*** DATA EXCERPTS Section Begins ***
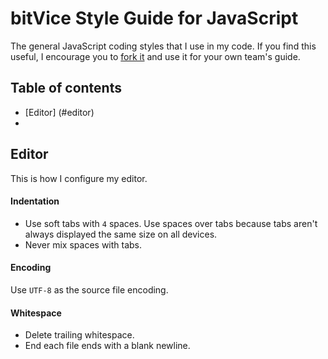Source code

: # bitVice Style Guide for JavaScript

The general JavaScript coding styles that I use in my code.
If you find this useful, I encourage you to [fork it](https://github.com/bitvice/JS-StyleGuide) and use it for your own team's guide.

## Table of contents

* [Editor] (#editor)
* 

## Editor

This is how I configure my editor.

#### Indentation

* Use soft tabs with `4` spaces. Use spaces over tabs because tabs aren't always displayed the same size on all devices.
* Never mix spaces with tabs.

#### Encoding

Use `UTF-8` as the source file encoding.

#### Whitespace

* Delete trailing whitespace.
* End each file ends with a blank newline.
*** DATA EXCERPTS Section Ends ***
## WHAT THIS TASK INVOLVES
Output all of the records exactly as they appear above, but not the pictures.

## EXERCISE SOLUTION
Source code

: # bitVice Style Guide for JavaScript

The general JavaScript coding styles that I use in my code.
If you find this useful, I encourage you to [fork it](https://github.com/bitvice/JS-StyleGuide) and use it for your own team's guide.

## Table of contents

* [Editor] (#editor)
* 

## Editor

This is how I configure my editor.

#### Indentation

* Use soft tabs with `4` spaces. Use spaces over tabs because tabs aren't always displayed the same size on all devices.
* Never mix spaces with tabs.

#### Encoding

Use `UTF-8` as the source file encoding.

#### Whitespace

* Delete trailing whitespace.
* End each file ends with a blank newline.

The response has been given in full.